JR: "Well, I'm not dead y'know. I came close, been stabbed and shot 3 or 4 times."

JL: "When did you first start going out to Englewood?"

JR: "I used to go out there in the '50's when they were running Modifieds and stuff, 'cause my sister lived up the block and you could hear 'em racing. You heard 'em, and you just had to go down there and sneak in. The Figure 8's didn't cost much money to put together when they first came out. My first car was a '55 Plymouth and cost me $49 to build."

JL: "One of my most vivid memories is that wild series of flips you took in 1972. Do you remember how that came about?"

JR: "Yeah, I was coming up on the leaders, there was two Fords in front of me, that's what pi$$ed me off! Really, I have no idea what the hell broke. Something popped and I started going end over end and upside down."

JL: "I still remember the gasp of the crowd when we all thought for a minute that you had lost your head and it was now rolling toward the X!" (laughs)

JR: "I had a brand new Bell helmet and it broke and just tore off. They had to sew my left ear back on and they were picking asphalt out of my head. But I came back out and raced the next week.
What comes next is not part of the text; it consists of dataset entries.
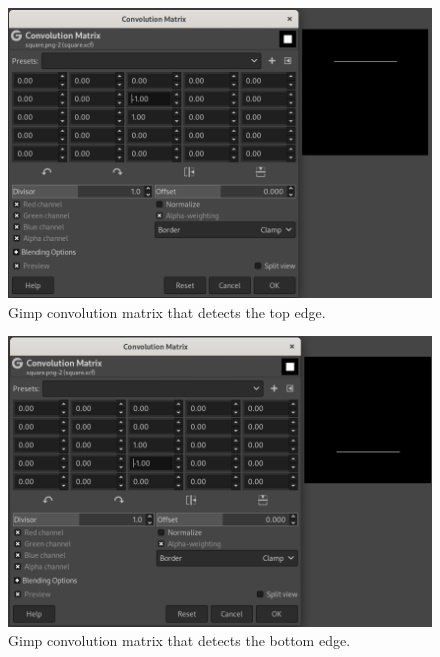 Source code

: \documentclass[
  letterpaper,
]{krantz}
\begin{document}
\begin{figure}[H]

{\centering \includegraphics{images/images-square-top.png}

}

\caption{\label{fig-images-square-top}Gimp convolution matrix that
detects the top edge.}

\end{figure}

\begin{figure}[H]

{\centering \includegraphics{images/images-square-bottom.png}

}

\caption{\label{fig-images-square-bottom}Gimp convolution matrix that
detects the bottom edge.}

\end{figure}
\end{document}
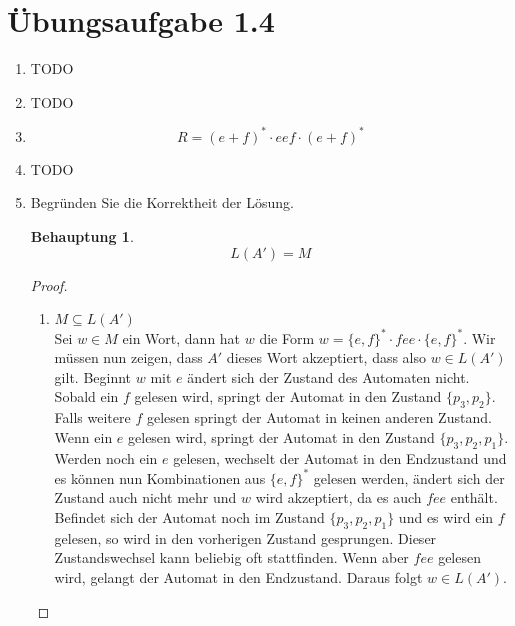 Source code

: \documentclass[a4paper]{scrartcl}
\newtheorem*{behaupt}{Behauptung}
\begin{document}
\section*{Übungsaufgabe 1.4}
\begin{enumerate}
    \item TODO
    \item TODO
    \item
        \begin{equation}
            R = (e + f)^* \cdot eef \cdot (e + f)^*
        \end{equation}
        
    \item TODO
    \item Begründen Sie die Korrektheit der Lösung. \\
        \begin{behaupt}
            \begin{equation*}
                L(A') = M
            \end{equation*}
        \end{behaupt}
        \begin{proof} \hfill \\
            \begin{enumerate}
                \item $M \subseteq L(A')$ \\
                    Sei $w \in M$ ein Wort, dann hat $w$ die Form 
                    $w = \{e,f\}^* \cdot fee \cdot \{e,f\}^*$.
                    Wir müssen nun zeigen, dass $A'$ dieses Wort akzeptiert, 
                    dass also $w \in L(A')$ gilt. Beginnt $w$ mit $e$ ändert
                    sich der Zustand des Automaten nicht. Sobald ein $f$ 
                    gelesen wird, springt der Automat in den Zustand 
                    $\{p_3,p_2\}$. Falls weitere $f$ gelesen springt der
                    Automat in keinen anderen Zustand. Wenn ein $e$ gelesen wird,
                    springt der Automat in den Zustand $\{p_3,p_2,p_1\}$.
                    Werden noch ein $e$ gelesen, wechselt der Automat in den Endzustand
                    und es können nun Kombinationen aus $\{e,f\}^*$ gelesen werden,
                    ändert sich der Zustand auch nicht mehr und $w$ wird akzeptiert,
                    da es auch $fee$ enthält. Befindet sich der Automat noch im Zustand
                    $\{p_3,p_2,p_1\}$ und es wird ein $f$ gelesen, so wird in den vorherigen 
                    Zustand gesprungen. Dieser Zustandswechsel kann beliebig oft stattfinden.
                    Wenn aber $fee$ gelesen wird, gelangt der Automat in den Endzustand.
                    Daraus folgt $w \in L(A')$.
                    

\end{enumerate}
\end{proof}
\end{enumerate}
\end{document}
There was always a car around."

JL: "For some years there, you even had your own color called "Reeder Green". I understand you'd give people grief if they were running the same color on their car."

JR: "Right, I think one of my buddies had a '68 or '69 Challenger, and they came out with that green color."

JL: "It seems most everyone I talk to has some sort of Junior Reeder story. How about you?"

JR: "Aw hell, there's quite a few of those."

JL: "Weren't you once suspended from the speedway for a year for beating up some track officials?"

JR: "Aw yeah, just having some fun."

JL: "Is there anyone you didn't fight with?"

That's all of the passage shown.